• [Data under study]:
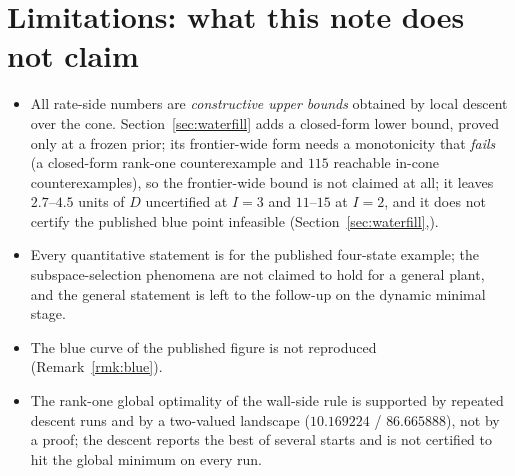 \section{Limitations: what this note does not claim}
\begin{itemize}
 \item All rate-side numbers are \emph{constructive upper bounds} obtained by
 local descent over the cone. Section~\ref{sec:waterfill} adds a
 closed-form lower bound, proved only at a frozen prior; its frontier-wide
 form needs a monotonicity that \emph{fails} (a closed-form rank-one
 counterexample and $115$ reachable in-cone counterexamples), so the
 frontier-wide bound is not claimed at all; it leaves
 $2.7$--$4.5$ units of $D$ uncertified at $I=3$ and $11$--$15$ at $I=2$,
 and it does not certify the published blue point infeasible
 (Section~\ref{sec:waterfill},).
 \item Every quantitative statement is for the published four-state example;
 the subspace-selection phenomena are not claimed to hold for a general
 plant, and the general statement is left to the follow-up on the dynamic
 minimal stage.
 \item The blue curve of the published figure is not reproduced
 (Remark~\ref{rmk:blue}).
 \item The rank-one global optimality of the wall-side rule is supported by
 repeated descent runs and by a two-valued landscape
 ($10.169224$ / $86.665888$), not by a proof; the descent reports the
 best of several starts and is not certified to hit the global minimum on
 every run.
\end{itemize}
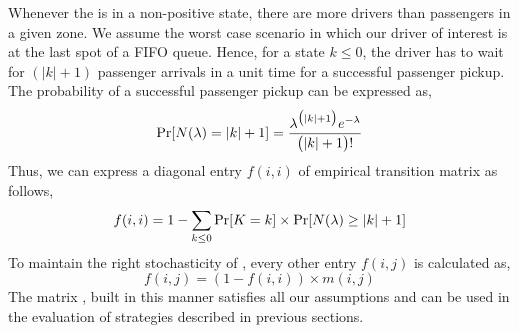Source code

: Whenever the {\markovchain} is in a non-positive state, there are more drivers than passengers in a given zone. We assume the worst case scenario in which our driver of interest is at the last spot of a FIFO queue. Hence, for a state $k \leq 0$, the driver has to wait for $(|k| + 1)$ passenger arrivals in a unit time for a successful passenger pickup. The probability of a successful passenger pickup can be expressed as,
\begin{equation}
\Pr[N(\lambda) = |k| + 1] = \frac{\lambda^{\big(|k|+1\big)} e^{-\lambda}}{\big(|k| + 1\big)!}
\end{equation}
Thus, we can express a diagonal entry $f(i,i)$ of empirical transition matrix as follows,
\begin{equation}
f(i,i) = 1 - \sum_{k \leq 0} \Pr[K = k] \times \Pr[N(\lambda) \geq |k| + 1]
\end{equation}
To maintain the right stochasticity of {\empiricaltransitionmatrix}, every other entry $f(i,j)$ is calculated as,
\begin{equation}
f(i,j) = (1 - f(i,i)) \times m(i,j)
\end{equation}
The matrix {\empiricaltransitionmatrix}, built in this manner satisfies all our assumptions and can be used in the evaluation of strategies described in previous sections.





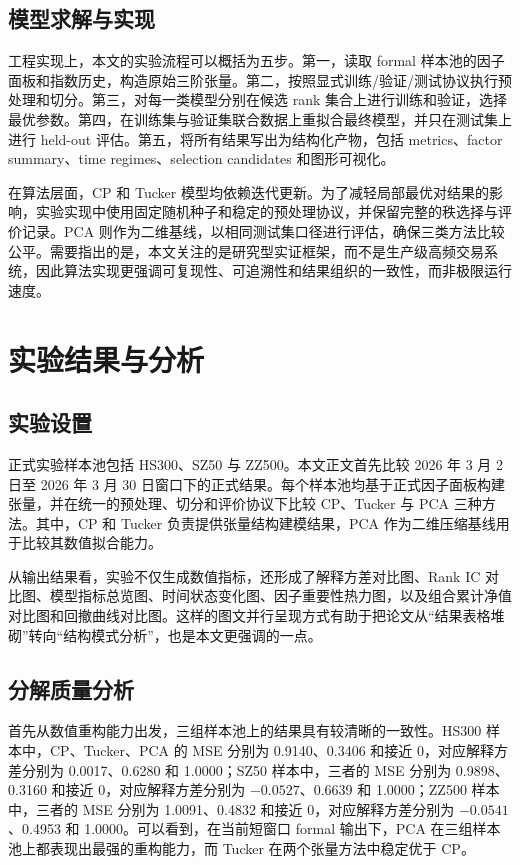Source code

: \section{模型求解与实现}

工程实现上，本文的实验流程可以概括为五步。第一，读取 formal 样本池的因子面板和指数历史，构造原始三阶张量。第二，按照显式训练/验证/测试协议执行预处理和切分。第三，对每一类模型分别在候选 rank 集合上进行训练和验证，选择最优参数。第四，在训练集与验证集联合数据上重拟合最终模型，并只在测试集上进行 held-out 评估。第五，将所有结果写出为结构化产物，包括 metrics、factor summary、time regimes、selection candidates 和图形可视化。

在算法层面，CP 和 Tucker 模型均依赖迭代更新。为了减轻局部最优对结果的影响，实验实现中使用固定随机种子和稳定的预处理协议，并保留完整的秩选择与评价记录。PCA 则作为二维基线，以相同测试集口径进行评估，确保三类方法比较公平。需要指出的是，本文关注的是研究型实证框架，而不是生产级高频交易系统，因此算法实现更强调可复现性、可追溯性和结果组织的一致性，而非极限运行速度。

\chapter{实验结果与分析}

\section{实验设置}

正式实验样本池包括 HS300、SZ50 与 ZZ500。本文正文首先比较 2026 年 3 月 2 日至 2026 年 3 月 30 日窗口下的正式结果。每个样本池均基于正式因子面板构建张量，并在统一的预处理、切分和评价协议下比较 CP、Tucker 与 PCA 三种方法。其中，CP 和 Tucker 负责提供张量结构建模结果，PCA 作为二维压缩基线用于比较其数值拟合能力。

从输出结果看，实验不仅生成数值指标，还形成了解释方差对比图、Rank IC 对比图、模型指标总览图、时间状态变化图、因子重要性热力图，以及组合累计净值对比图和回撤曲线对比图。这样的图文并行呈现方式有助于把论文从“结果表格堆砌”转向“结构模式分析”，也是本文更强调的一点。

\section{分解质量分析}

首先从数值重构能力出发，三组样本池上的结果具有较清晰的一致性。HS300 样本中，CP、Tucker、PCA 的 MSE 分别为 0.9140、0.3406 和接近 0，对应解释方差分别为 0.0017、0.6280 和 1.0000；SZ50 样本中，三者的 MSE 分别为 0.9898、0.3160 和接近 0，对应解释方差分别为 $-0.0527$、0.6639 和 1.0000；ZZ500 样本中，三者的 MSE 分别为 1.0091、0.4832 和接近 0，对应解释方差分别为 $-0.0541$、0.4953 和 1.0000。可以看到，在当前短窗口 formal 输出下，PCA 在三组样本池上都表现出最强的重构能力，而 Tucker 在两个张量方法中稳定优于 CP。

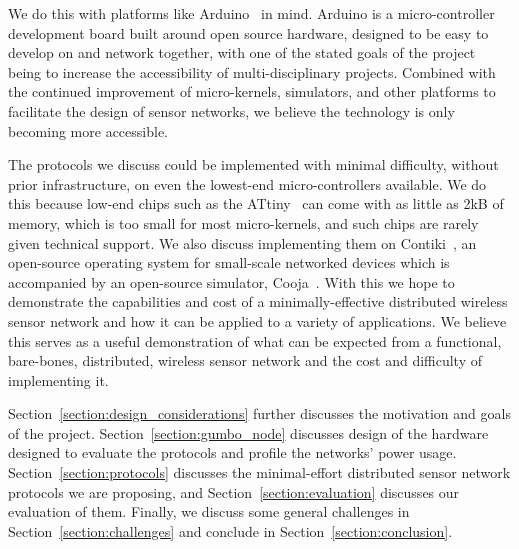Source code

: We do this with platforms like Arduino~\cite{arduino} in mind.  Arduino is a micro-controller development board built
around open source hardware, designed to be easy to develop on and network together, with one of the stated goals of
the project being to increase the accessibility of multi-disciplinary projects.  Combined with the continued improvement
of micro-kernels, simulators, and other platforms to facilitate the design of sensor networks, we believe the technology
is only becoming more accessible.

The protocols we discuss could be implemented with minimal difficulty, without prior infrastructure, on even the lowest-end
micro-controllers available.  We do this because low-end chips such as the ATtiny~\cite{attinyds} can come with as little as
2kB of memory, which is too small for most micro-kernels, and such chips are rarely given technical support.  We also discuss
implementing them on Contiki~\cite{contiki},
an open-source operating system for small-scale networked devices which is accompanied by an open-source simulator,
Cooja~\cite{cooja}.  With this we hope to demonstrate the capabilities and cost of a minimally-effective distributed
wireless sensor network and how it can be applied to a variety of applications.  We believe this serves as a useful demonstration
of what can be expected from a functional, bare-bones, distributed, wireless sensor network and the cost and
difficulty of implementing it.

Section~\ref{section:design_considerations} further discusses the motivation and goals of the project.
Section~\ref{section:gumbo_node} discusses design of the hardware designed to evaluate the protocols and profile the networks'
power usage.  Section~\ref{section:protocols} discusses the minimal-effort distributed sensor network protocols we are
proposing, and Section~\ref{section:evaluation} discusses our evaluation of them.  Finally, we discuss some general challenges
in Section~\ref{section:challenges} and conclude in Section~\ref{section:conclusion}.

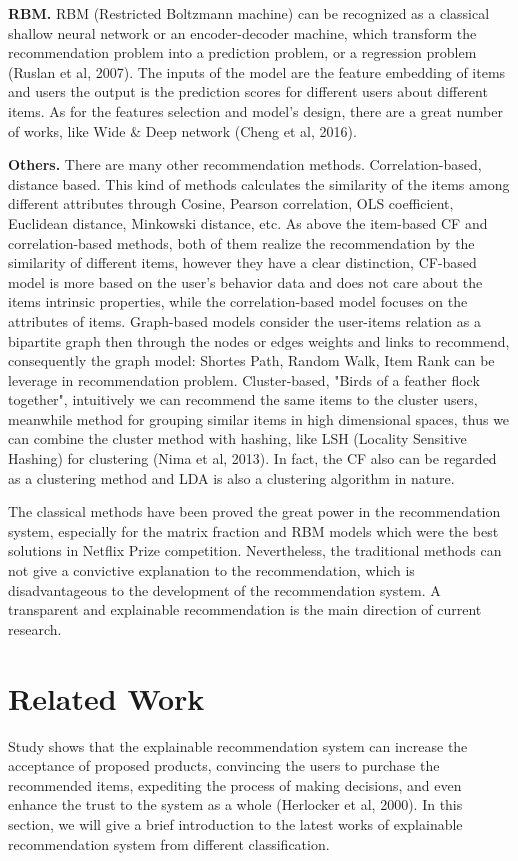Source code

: \documentclass[10pt,twocolumn,letterpaper]{article}
\begin{document}
{\bf RBM.} RBM (Restricted Boltzmann machine) can be recognized as a classical shallow neural network or an encoder-decoder machine, which transform the recommendation problem into a prediction problem, or a regression problem (Ruslan et al, 2007). The inputs of the model are the feature embedding of items and users the output is the prediction scores for different users about different items. As for the features selection and model's design, there are a great number of works, like Wide $\&$ Deep network (Cheng et al, 2016). 

{\bf Others.} There are many other recommendation methods. Correlation-based, distance based. This kind of methods calculates the similarity of the items among different attributes through Cosine, Pearson correlation, OLS coefficient, Euclidean distance, Minkowski distance, etc. As above the item-based CF and correlation-based methods, both of them realize the recommendation by the similarity of different items, however they have a clear distinction, CF-based model is more based on the user's behavior data and does not care about the items intrinsic properties, while the correlation-based model focuses on the attributes of items. Graph-based models consider the user-items relation as a bipartite graph then through the nodes or edges weights and links to recommend, consequently the graph model: Shortes Path, Random Walk, Item Rank can be leverage in recommendation problem. Cluster-based, "Birds of a feather flock together", intuitively we can recommend the same items to the cluster users, meanwhile method for grouping similar items in high dimensional spaces, thus we can combine the cluster method with hashing, like LSH (Locality Sensitive Hashing) for clustering (Nima et al, 2013). In fact, the CF also can be regarded as a clustering method and LDA is also a clustering algorithm in nature.

The classical methods have been proved the great power in the recommendation system, especially for the matrix fraction and RBM models which were the best solutions in Netflix Prize competition. Nevertheless, the traditional methods can not give a convictive explanation to the recommendation, which is disadvantageous to the development of the recommendation system. A transparent and explainable recommendation is the main direction of current research.

\section{Related Work}
Study shows that the explainable recommendation system can increase the acceptance of proposed products, convincing the users to purchase the recommended items, expediting the process of making decisions, and even enhance the trust to the system as a whole (Herlocker et al, 2000). In this section, we will give a brief introduction to the latest works of explainable recommendation system from different classification.
\end{document}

• [Task directions]: Starting with the opening line of the listing, write out each line exactly until the line that contains "closed-form lower bound, proved" has been included; skip the pictures.

• [Output of the task]:
 \section{Limitations: what this note does not claim}
\begin{itemize}
 \item All rate-side numbers are \emph{constructive upper bounds} obtained by
 local descent over the cone. Section~\ref{sec:waterfill} adds a
 closed-form lower bound, proved only at a frozen prior; its frontier-wide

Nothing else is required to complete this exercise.